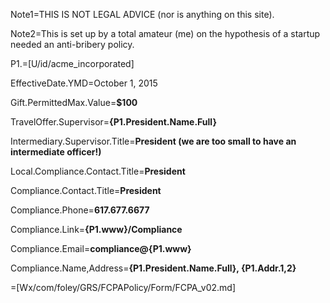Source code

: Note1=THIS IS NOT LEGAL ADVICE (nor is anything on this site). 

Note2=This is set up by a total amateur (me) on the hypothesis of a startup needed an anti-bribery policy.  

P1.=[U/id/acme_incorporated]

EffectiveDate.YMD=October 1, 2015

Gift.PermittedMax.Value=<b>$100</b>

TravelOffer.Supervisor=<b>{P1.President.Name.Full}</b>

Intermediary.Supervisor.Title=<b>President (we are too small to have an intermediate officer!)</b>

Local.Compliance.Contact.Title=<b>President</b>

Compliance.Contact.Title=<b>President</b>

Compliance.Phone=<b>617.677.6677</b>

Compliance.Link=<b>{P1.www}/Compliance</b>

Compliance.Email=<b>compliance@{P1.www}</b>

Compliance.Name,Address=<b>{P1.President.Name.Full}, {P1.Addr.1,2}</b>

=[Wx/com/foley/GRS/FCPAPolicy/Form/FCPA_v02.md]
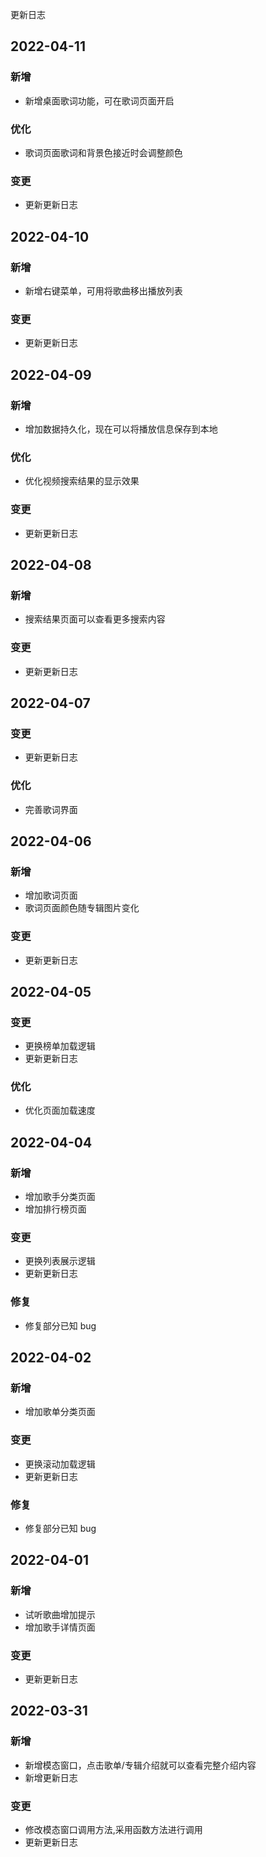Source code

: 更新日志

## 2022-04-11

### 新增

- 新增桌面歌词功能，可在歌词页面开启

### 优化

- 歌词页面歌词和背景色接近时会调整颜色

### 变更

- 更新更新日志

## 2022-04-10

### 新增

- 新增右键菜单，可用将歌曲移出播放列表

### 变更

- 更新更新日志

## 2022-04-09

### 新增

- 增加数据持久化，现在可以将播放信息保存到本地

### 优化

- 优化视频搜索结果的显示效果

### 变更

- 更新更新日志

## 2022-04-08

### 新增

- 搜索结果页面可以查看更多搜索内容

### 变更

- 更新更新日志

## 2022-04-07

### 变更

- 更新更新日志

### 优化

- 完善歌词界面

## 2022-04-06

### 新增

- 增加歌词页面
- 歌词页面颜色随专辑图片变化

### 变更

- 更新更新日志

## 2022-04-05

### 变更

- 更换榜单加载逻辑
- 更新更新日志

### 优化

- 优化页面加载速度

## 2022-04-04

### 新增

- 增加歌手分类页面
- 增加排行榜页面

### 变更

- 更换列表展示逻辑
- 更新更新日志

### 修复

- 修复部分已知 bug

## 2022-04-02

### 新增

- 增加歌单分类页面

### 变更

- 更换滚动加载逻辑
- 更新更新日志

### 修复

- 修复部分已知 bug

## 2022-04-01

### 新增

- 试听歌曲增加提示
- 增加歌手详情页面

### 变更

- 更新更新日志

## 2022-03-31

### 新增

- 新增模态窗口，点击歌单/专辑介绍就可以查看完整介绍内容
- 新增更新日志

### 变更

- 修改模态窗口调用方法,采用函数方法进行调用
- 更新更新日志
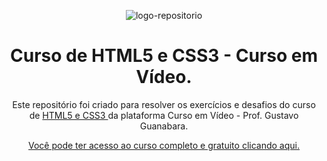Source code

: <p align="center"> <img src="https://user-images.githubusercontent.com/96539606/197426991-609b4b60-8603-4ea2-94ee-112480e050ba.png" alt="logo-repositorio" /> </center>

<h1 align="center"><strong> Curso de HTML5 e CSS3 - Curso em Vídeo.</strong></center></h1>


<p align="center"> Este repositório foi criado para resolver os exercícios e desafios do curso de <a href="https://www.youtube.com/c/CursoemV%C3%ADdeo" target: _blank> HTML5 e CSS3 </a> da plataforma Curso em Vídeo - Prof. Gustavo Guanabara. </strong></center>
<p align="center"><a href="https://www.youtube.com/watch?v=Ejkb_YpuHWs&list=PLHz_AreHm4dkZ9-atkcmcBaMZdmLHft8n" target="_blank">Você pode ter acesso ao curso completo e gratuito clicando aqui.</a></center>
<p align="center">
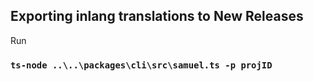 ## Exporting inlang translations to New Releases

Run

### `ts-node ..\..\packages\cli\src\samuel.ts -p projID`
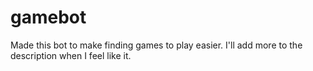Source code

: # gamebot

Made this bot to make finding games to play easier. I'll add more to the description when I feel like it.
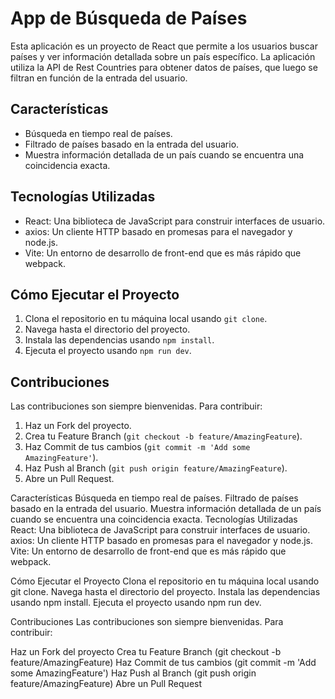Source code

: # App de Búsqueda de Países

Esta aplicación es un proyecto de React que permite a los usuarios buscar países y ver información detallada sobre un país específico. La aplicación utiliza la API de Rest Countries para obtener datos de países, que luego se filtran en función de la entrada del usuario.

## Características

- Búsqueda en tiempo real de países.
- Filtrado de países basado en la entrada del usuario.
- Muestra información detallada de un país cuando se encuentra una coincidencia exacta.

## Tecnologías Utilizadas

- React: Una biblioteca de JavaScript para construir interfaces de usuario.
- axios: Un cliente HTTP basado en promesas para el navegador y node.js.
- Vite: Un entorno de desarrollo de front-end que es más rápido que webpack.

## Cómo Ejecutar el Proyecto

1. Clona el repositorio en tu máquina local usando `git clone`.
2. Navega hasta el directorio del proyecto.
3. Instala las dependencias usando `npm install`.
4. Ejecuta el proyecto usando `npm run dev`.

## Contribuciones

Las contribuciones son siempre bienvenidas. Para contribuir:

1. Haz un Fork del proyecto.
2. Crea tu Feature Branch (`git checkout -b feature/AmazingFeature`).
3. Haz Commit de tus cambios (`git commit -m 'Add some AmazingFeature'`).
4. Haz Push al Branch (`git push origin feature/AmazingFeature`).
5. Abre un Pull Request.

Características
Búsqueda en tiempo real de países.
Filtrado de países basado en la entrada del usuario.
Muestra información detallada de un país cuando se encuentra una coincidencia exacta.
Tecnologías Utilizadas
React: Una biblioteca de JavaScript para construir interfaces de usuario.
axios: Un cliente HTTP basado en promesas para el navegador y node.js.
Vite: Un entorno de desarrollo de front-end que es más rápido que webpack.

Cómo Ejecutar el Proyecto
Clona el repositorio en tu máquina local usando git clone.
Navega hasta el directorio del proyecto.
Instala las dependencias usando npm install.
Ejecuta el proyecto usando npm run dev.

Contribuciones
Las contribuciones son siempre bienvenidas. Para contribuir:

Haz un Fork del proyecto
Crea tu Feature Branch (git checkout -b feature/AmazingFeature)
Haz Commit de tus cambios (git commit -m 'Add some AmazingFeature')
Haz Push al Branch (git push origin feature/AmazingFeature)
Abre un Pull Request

________________

**INSTRUCTIONS TO FOLLOW**
The listing above is to be retyped word for word, with the pictures omitted.

**RESPONSE AREA**
Source code

: Note1=THIS IS NOT LEGAL ADVICE (nor is anything on this site). 

Note2=This is set up by a total amateur (me) on the hypothesis of a startup needed an anti-bribery policy.  

P1.=[U/id/acme_incorporated]

EffectiveDate.YMD=October 1, 2015

Gift.PermittedMax.Value=<b>$100</b>

TravelOffer.Supervisor=<b>{P1.President.Name.Full}</b>

Intermediary.Supervisor.Title=<b>President (we are too small to have an intermediate officer!)</b>

Local.Compliance.Contact.Title=<b>President</b>

Compliance.Contact.Title=<b>President</b>

Compliance.Phone=<b>617.677.6677</b>

Compliance.Link=<b>{P1.www}/Compliance</b>

Compliance.Email=<b>compliance@{P1.www}</b>

Compliance.Name,Address=<b>{P1.President.Name.Full}, {P1.Addr.1,2}</b>

=[Wx/com/foley/GRS/FCPAPolicy/Form/FCPA_v02.md]
Source code

: 更新日志

## 2022-04-11

### 新增

- 新增桌面歌词功能，可在歌词页面开启

### 优化

- 歌词页面歌词和背景色接近时会调整颜色

### 变更

- 更新更新日志

## 2022-04-10

### 新增

- 新增右键菜单，可用将歌曲移出播放列表

### 变更

- 更新更新日志

## 2022-04-09

### 新增

- 增加数据持久化，现在可以将播放信息保存到本地

### 优化

- 优化视频搜索结果的显示效果

### 变更

- 更新更新日志

## 2022-04-08

### 新增

- 搜索结果页面可以查看更多搜索内容

### 变更

- 更新更新日志

## 2022-04-07

### 变更

- 更新更新日志

### 优化

- 完善歌词界面

## 2022-04-06

### 新增

- 增加歌词页面
- 歌词页面颜色随专辑图片变化

### 变更

- 更新更新日志

## 2022-04-05

### 变更

- 更换榜单加载逻辑
- 更新更新日志

### 优化

- 优化页面加载速度

## 2022-04-04

### 新增

- 增加歌手分类页面
- 增加排行榜页面

### 变更

- 更换列表展示逻辑
- 更新更新日志

### 修复

- 修复部分已知 bug

## 2022-04-02

### 新增

- 增加歌单分类页面

### 变更

- 更换滚动加载逻辑
- 更新更新日志

### 修复

- 修复部分已知 bug

## 2022-04-01

### 新增

- 试听歌曲增加提示
- 增加歌手详情页面

### 变更

- 更新更新日志

## 2022-03-31

### 新增

- 新增模态窗口，点击歌单/专辑介绍就可以查看完整介绍内容
- 新增更新日志

### 变更

- 修改模态窗口调用方法,采用函数方法进行调用
- 更新更新日志
Source code

: <p align="center"> <img src="https://user-images.githubusercontent.com/96539606/197426991-609b4b60-8603-4ea2-94ee-112480e050ba.png" alt="logo-repositorio" /> </center>

<h1 align="center"><strong> Curso de HTML5 e CSS3 - Curso em Vídeo.</strong></center></h1>


<p align="center"> Este repositório foi criado para resolver os exercícios e desafios do curso de <a href="https://www.youtube.com/c/CursoemV%C3%ADdeo" target: _blank> HTML5 e CSS3 </a> da plataforma Curso em Vídeo - Prof. Gustavo Guanabara. </strong></center>
<p align="center"><a href="https://www.youtube.com/watch?v=Ejkb_YpuHWs&list=PLHz_AreHm4dkZ9-atkcmcBaMZdmLHft8n" target="_blank">Você pode ter acesso ao curso completo e gratuito clicando aqui.</a></center>
<p align="center">
 ## Exporting inlang translations to New Releases

Run

### `ts-node ..\..\packages\cli\src\samuel.ts -p projID`
Source code

: # gamebot

Made this bot to make finding games to play easier. I'll add more to the description when I feel like it.
Source code

: # App de Búsqueda de Países

Esta aplicación es un proyecto de React que permite a los usuarios buscar países y ver información detallada sobre un país específico. La aplicación utiliza la API de Rest Countries para obtener datos de países, que luego se filtran en función de la entrada del usuario.

## Características

- Búsqueda en tiempo real de países.
- Filtrado de países basado en la entrada del usuario.
- Muestra información detallada de un país cuando se encuentra una coincidencia exacta.

## Tecnologías Utilizadas

- React: Una biblioteca de JavaScript para construir interfaces de usuario.
- axios: Un cliente HTTP basado en promesas para el navegador y node.js.
- Vite: Un entorno de desarrollo de front-end que es más rápido que webpack.

## Cómo Ejecutar el Proyecto

1. Clona el repositorio en tu máquina local usando `git clone`.
2. Navega hasta el directorio del proyecto.
3. Instala las dependencias usando `npm install`.
4. Ejecuta el proyecto usando `npm run dev`.

## Contribuciones

Las contribuciones son siempre bienvenidas. Para contribuir:

1. Haz un Fork del proyecto.
2. Crea tu Feature Branch (`git checkout -b feature/AmazingFeature`).
3. Haz Commit de tus cambios (`git commit -m 'Add some AmazingFeature'`).
4. Haz Push al Branch (`git push origin feature/AmazingFeature`).
5. Abre un Pull Request.

Características
Búsqueda en tiempo real de países.
Filtrado de países basado en la entrada del usuario.
Muestra información detallada de un país cuando se encuentra una coincidencia exacta.
Tecnologías Utilizadas
React: Una biblioteca de JavaScript para construir interfaces de usuario.
axios: Un cliente HTTP basado en promesas para el navegador y node.js.
Vite: Un entorno de desarrollo de front-end que es más rápido que webpack.

Cómo Ejecutar el Proyecto
Clona el repositorio en tu máquina local usando git clone.
Navega hasta el directorio del proyecto.
Instala las dependencias usando npm install.
Ejecuta el proyecto usando npm run dev.

Contribuciones
Las contribuciones son siempre bienvenidas. Para contribuir:

Haz un Fork del proyecto
Crea tu Feature Branch (git checkout -b feature/AmazingFeature)
Haz Commit de tus cambios (git commit -m 'Add some AmazingFeature')
Haz Push al Branch (git push origin feature/AmazingFeature)
Abre un Pull Request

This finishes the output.